LTD-2601JS LED Display Datasheet - 0.28-inch Digit Height - AlInGaP Yellow - 2.6V Forward Voltage - 70mW Power Dissipation - English Technical Document

1. Product Overview

The LTD-2601JS is a dual-digit, seven-segment alphanumeric display module designed for applications requiring clear, bright numeric readouts. Its primary function is to visually represent numbers and some limited characters through individually addressable segments. The core technology utilizes AlInGaP (Aluminum Indium Gallium Phosphide) semiconductor material, specifically engineered to emit light in the yellow wavelength spectrum. This material choice offers advantages in efficiency and color purity compared to older technologies. The device features a gray faceplate with white segment markings, providing high contrast for optimal legibility under various lighting conditions. It is categorized as a common anode configuration, which is a standard design simplifying multiplexing in multi-digit applications.
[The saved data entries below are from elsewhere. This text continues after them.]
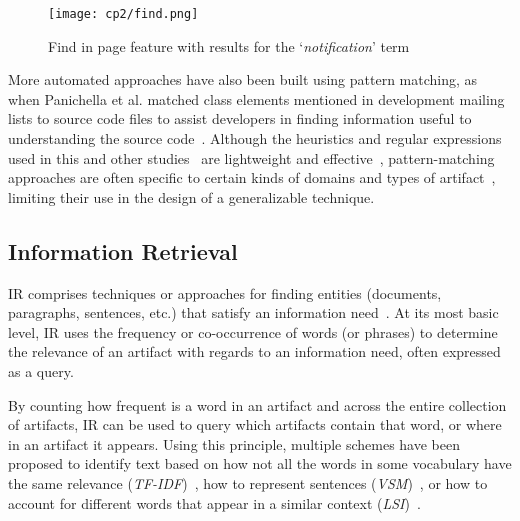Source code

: \medskip
\begin{figure}[h!]
    \centering
    \texttt{[image: cp2/find.png]}
    \caption{Find in page feature with results for the `\textit{notification}' term}
    \label{fig:find-in-page}
\end{figure}


More automated approaches have also been built using pattern matching, 
as when Panichella et al. 
matched class elements mentioned in development mailing 
 lists to source code files
to assist developers in finding information useful to 
 understanding the source code~\cite{panichella2012}.
Although the heuristics and regular expressions used in this and other studies~\cite{nadi2020, Maalej2013}
are lightweight and effective~\cite{Bavota2016}, 
pattern-matching approaches 
are often specific to certain kinds of domains and types of artifact~\cite{fucci2019}, 
limiting their use in the design of a generalizable technique.






\subsection{Information Retrieval }
\label{cp2:information-retrieval}


\acf{IR} comprises techniques
or approaches for finding entities (documents, paragraphs, sentences, etc.)
that satisfy an information need~\cite{manning2010IR}.
At its most basic level, 
\acs{IR}
uses the 
frequency or co-occurrence of words (or phrases) to determine the relevance
of an artifact with regards to an information need, often expressed as a query.


By counting how frequent is a word in 
an artifact and across the entire collection of artifacts, 
\acs{IR} can be used to query which artifacts contain that word, or where in an artifact it appears. 
Using this principle, multiple schemes have been proposed 
to identify text based on 
how not all the words in some vocabulary have the same relevance (\textit{TF-IDF})~\cite{luhn1957tf, jones2004idf}, 
how to  represent sentences (\textit{VSM})~\cite{salton1975vector}, 
or how to account for different words that appear in a similar context (\textit{LSI})~\cite{dumais1994latent}.



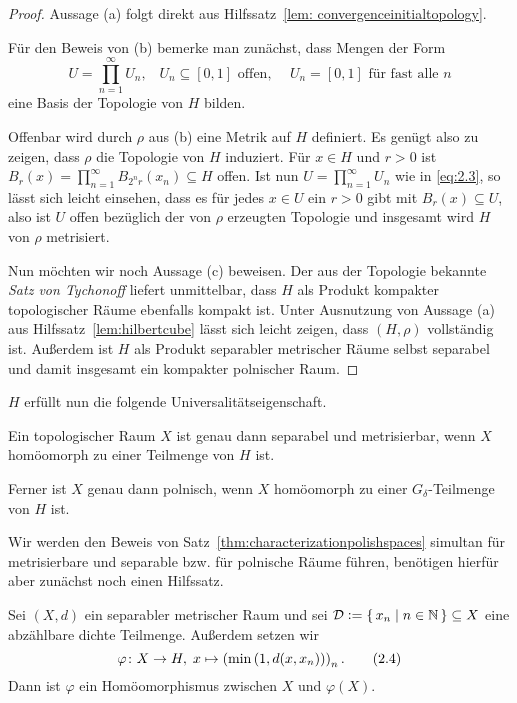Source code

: \documentclass[../main/main.tex]{subfiles}
\begin{document}
	\begin{proof}
		Aussage (a) folgt direkt aus Hilfssatz~\ref{lem: convergenceinitialtopology}.
		
		Für den Beweis von (b) bemerke man zunächst, dass Mengen der Form 
		\[U = \prod_{n=1}^{\infty} U_n\text{,} \quad U_n \subseteq [0, 1] \text{ offen, }
		\quad U_n = [0, 1] \text{ für fast alle } n \label{eq:2.3} \tag{2.3}\]
		eine Basis der Topologie von $H$ bilden.
		
		Offenbar wird durch $\rho$ aus (b) eine Metrik auf $H$ definiert. 
		Es genügt also zu zeigen, dass $\rho$ die Topologie von $H$ induziert. 
		Für $x \in H$ und $r > 0$ ist 
		$B_r(x) = \prod_{n=1}^{\infty} B_{2^n r}(x_n) \subseteq H$ 
		offen. Ist nun $U = \prod_{n=1}^{\infty} U_n$ wie in \eqref{eq:2.3}, 
		so lässt sich leicht einsehen, dass es für jedes $x \in U$ ein $r > 0$ 
		gibt mit $B_r(x) \subseteq U$, also ist $U$ offen bezüglich der von $\rho$ 
		erzeugten Topologie und insgesamt wird $H$ von $\rho$ metrisiert.
		
		Nun möchten wir noch Aussage (c) beweisen. Der aus der Topologie bekannte \emph{Satz von Tychonoff} liefert 
		unmittelbar, dass $H$ als Produkt kompakter topologischer Räume 
		ebenfalls kompakt ist.
		Unter Ausnutzung von Aussage (a) aus 
		Hilfssatz~\ref{lem:hilbertcube} lässt sich leicht zeigen, dass $(H, \rho)$ 
		vollständig ist. Außerdem ist $H$ als Produkt separabler metrischer Räume selbst separabel und 
		damit insgesamt ein kompakter polnischer Raum.
	\end{proof}
	
	$H$ erfüllt nun die folgende Universalitätseigenschaft.
	
	\begin{Satz}
		\label{thm:characterizationpolishspaces}
		Ein topologischer Raum $X$ ist genau dann separabel und metrisierbar, wenn $X$ homöomorph zu einer Teilmenge von $H$ ist.
		
		Ferner ist $X$ genau dann polnisch, wenn $X$ homöomorph zu einer $G_\delta$-Teilmenge von $H$ ist.
	\end{Satz}
	
	Wir werden den Beweis von Satz~\ref{thm:characterizationpolishspaces} simultan für metrisierbare und 
	separable bzw. für polnische Räume führen, benötigen hierfür aber zunächst noch einen Hilfssatz.
	
	\begin{Hilfssatz}
		\label{lem:characterizationpolishspaces}
		Sei $(X, d)$ ein separabler metrischer Raum und sei 
		$\mathcal{D} \vcentcolon = \left\{\, x_n \; \middle| \; n \in \mathbb{N} \,\right\} \subseteq X$ eine abzählbare 
		dichte Teilmenge. Außerdem setzen wir
		\[\varphi \colon X \to H, \; x \mapsto \left(\min \left(1, d(x, x_n) \right) \right)_n  \text{.} \label{eq:2.4} \tag{2.4}\]
		Dann ist $\varphi$ ein Homöomorphismus zwischen $X$ und $\varphi(X)$.
	\end{Hilfssatz}
	
\end{document}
1.1 Core Advantages and Target Market

The display boasts several key advantages that define its market position. Its 0.28-inch (7 mm) digit height offers a compact yet readable format, suitable for panel meters, instrumentation, consumer appliances, and industrial control interfaces where space is at a premium. The use of AlInGaP technology delivers high luminous intensity and excellent character appearance, ensuring visibility even in brightly lit environments. A wide viewing angle is another critical feature, allowing the display to be read accurately from various positions, which is essential for panel-mounted equipment. The device is also categorized for luminous intensity, meaning units are binned for consistent brightness, and it is offered in a lead-free package compliant with RoHS (Restriction of Hazardous Substances) directives, making it suitable for global markets with strict environmental regulations. The target market includes designers of test and measurement equipment, point-of-sale terminals, automotive dashboards (secondary displays), and household appliances requiring reliable, low-maintenance numeric indicators.

2. In-Depth Technical Parameter Analysis

A thorough understanding of the electrical and optical parameters is crucial for proper circuit design and ensuring long-term reliability.

2.1 Absolute Maximum Ratings

These ratings define the stress limits beyond which permanent damage to the device may occur. They are not for continuous operation.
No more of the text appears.